Unifying manycore and FPGA processing with the RUSH architecture

Because of the constraints of space computing, the set of available processing technologies is limited. Conventionally, designers have had to choose from programmable rad-hard processors and fixed ASIC solutions. FPGAs provide significantly better power-performance efficiency than general purpose processors, but are more costly to program and are less flexible. For terrestrial applications, manycore processors have been adopted for a class of applications where both performance and flexible programmability are important metrics. Maestro, the first rad-hard manycore processor, has the potential to enable new capabilities for space computation. However, for many applications, certain timing-critical tasks still require the performance efficiency of an FPGA co-processor. Moreover, integrating such heterogeneous systems is challenging because the individual processing substrates have differing internal programming models.

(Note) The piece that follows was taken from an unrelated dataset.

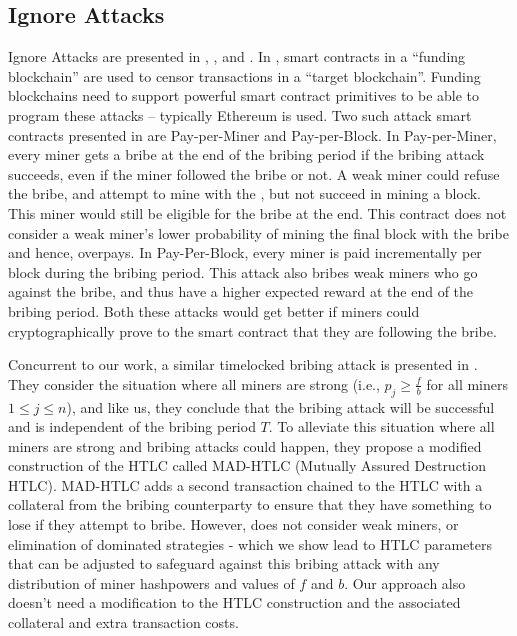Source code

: \subsection{Ignore Attacks}
Ignore Attacks are presented in \cite{temporary_censorship_attack_ethereum}, \cite{pay_to_win}, and \cite{mad_htlc}. In \cite{temporary_censorship_attack_ethereum}, smart contracts in a ``funding blockchain'' are used to censor transactions in a ``target blockchain''. Funding blockchains need to support powerful smart contract primitives to be able to program these attacks -- typically Ethereum is used. Two such attack smart contracts presented in \cite{temporary_censorship_attack_ethereum} are Pay-per-Miner and Pay-per-Block. In Pay-per-Miner, every miner gets a bribe at the end of the bribing period if the bribing attack succeeds, even if the miner followed the bribe or not. A weak miner could refuse the bribe, and attempt to mine with the \sellertxn{}, but not succeed in mining a block. This miner would still be eligible for the bribe at the end. This contract does not consider a weak miner's lower probability of mining the final block with the bribe and hence, overpays. In Pay-Per-Block, every miner is paid incrementally per block during the bribing period. This attack also bribes weak miners who go against the bribe, and thus have a higher expected reward at the end of the bribing period. Both these attacks would get better if miners could cryptographically prove to the smart contract that they are following the bribe.

Concurrent to our work, a similar timelocked bribing attack is presented in \cite{mad_htlc}. They consider the situation where all miners are strong (i.e., $p_j\geq \frac{f}{b}$ for all miners $1\leq j\leq n$), and like us, they conclude that the bribing attack will be successful and is independent of the bribing period $T$. To alleviate this situation where all miners are strong and bribing attacks could happen, they propose a modified construction of the HTLC called MAD-HTLC (Mutually Assured Destruction HTLC). MAD-HTLC adds a second transaction chained to the HTLC with a collateral from the bribing counterparty to ensure that they have something to lose if they attempt to bribe. However, \cite{mad_htlc} does not consider weak miners, or elimination of dominated strategies - which we show lead to HTLC parameters that can be adjusted to safeguard against this bribing attack with any distribution of miner hashpowers and values of $f$ and $b$. Our approach also doesn't need a modification to the HTLC construction and the associated collateral and extra transaction costs.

As a result, data sharing and dynamic workload scheduling across heterogeneous architectures are often suboptimal and hindered by poor scalability. The Rad-hard Unified Scalable Heterogeneous (RUSH) architecture is a heterogeneous processing platform with both a manycore chip and an FPGA. RUSH provides a unified programming model across both chips to allow for rapid development of scalable and efficient implementations. This paper overviews RUSH's technical approach and presents an example application: a WiMAX radio transceiver.